What the task requires:
Where a line of the material includes the string "form", copy that line.

------------------------------------

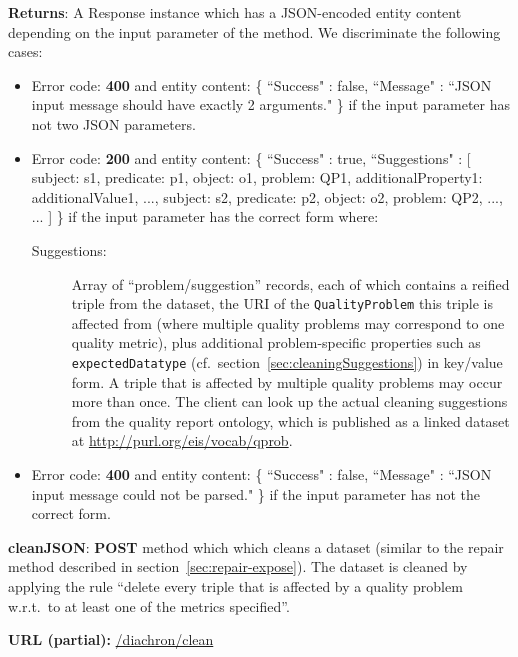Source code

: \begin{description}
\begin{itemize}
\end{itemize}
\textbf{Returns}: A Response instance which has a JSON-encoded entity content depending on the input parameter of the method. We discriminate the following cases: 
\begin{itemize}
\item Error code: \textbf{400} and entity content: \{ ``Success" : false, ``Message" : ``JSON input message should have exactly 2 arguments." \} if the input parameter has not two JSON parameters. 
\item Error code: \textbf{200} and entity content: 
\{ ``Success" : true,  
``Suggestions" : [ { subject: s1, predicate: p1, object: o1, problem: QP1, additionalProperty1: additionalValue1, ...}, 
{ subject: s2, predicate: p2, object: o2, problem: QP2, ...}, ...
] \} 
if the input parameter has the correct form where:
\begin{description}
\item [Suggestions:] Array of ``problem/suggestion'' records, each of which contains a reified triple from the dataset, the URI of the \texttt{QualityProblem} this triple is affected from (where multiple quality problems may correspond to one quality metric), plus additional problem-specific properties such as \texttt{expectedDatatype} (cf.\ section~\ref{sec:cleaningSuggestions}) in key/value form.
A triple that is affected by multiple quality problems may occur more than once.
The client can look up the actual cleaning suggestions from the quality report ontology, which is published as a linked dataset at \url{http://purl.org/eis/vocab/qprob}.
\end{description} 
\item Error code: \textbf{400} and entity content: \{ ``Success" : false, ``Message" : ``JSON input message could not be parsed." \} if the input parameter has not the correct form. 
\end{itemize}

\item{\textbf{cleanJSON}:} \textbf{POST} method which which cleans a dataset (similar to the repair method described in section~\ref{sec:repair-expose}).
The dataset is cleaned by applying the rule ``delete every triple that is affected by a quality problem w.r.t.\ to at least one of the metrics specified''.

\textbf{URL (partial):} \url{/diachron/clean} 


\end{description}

------------------------------------

Your response:
if the input parameter has the correct form where:
\item [Suggestions:] Array of ``problem/suggestion'' records, each of which contains a reified triple from the dataset, the URI of the \texttt{QualityProblem} this triple is affected from (where multiple quality problems may correspond to one quality metric), plus additional problem-specific properties such as \texttt{expectedDatatype} (cf.\ section~\ref{sec:cleaningSuggestions}) in key/value form.
\item Error code: \textbf{400} and entity content: \{ ``Success" : false, ``Message" : ``JSON input message could not be parsed." \} if the input parameter has not the correct form. 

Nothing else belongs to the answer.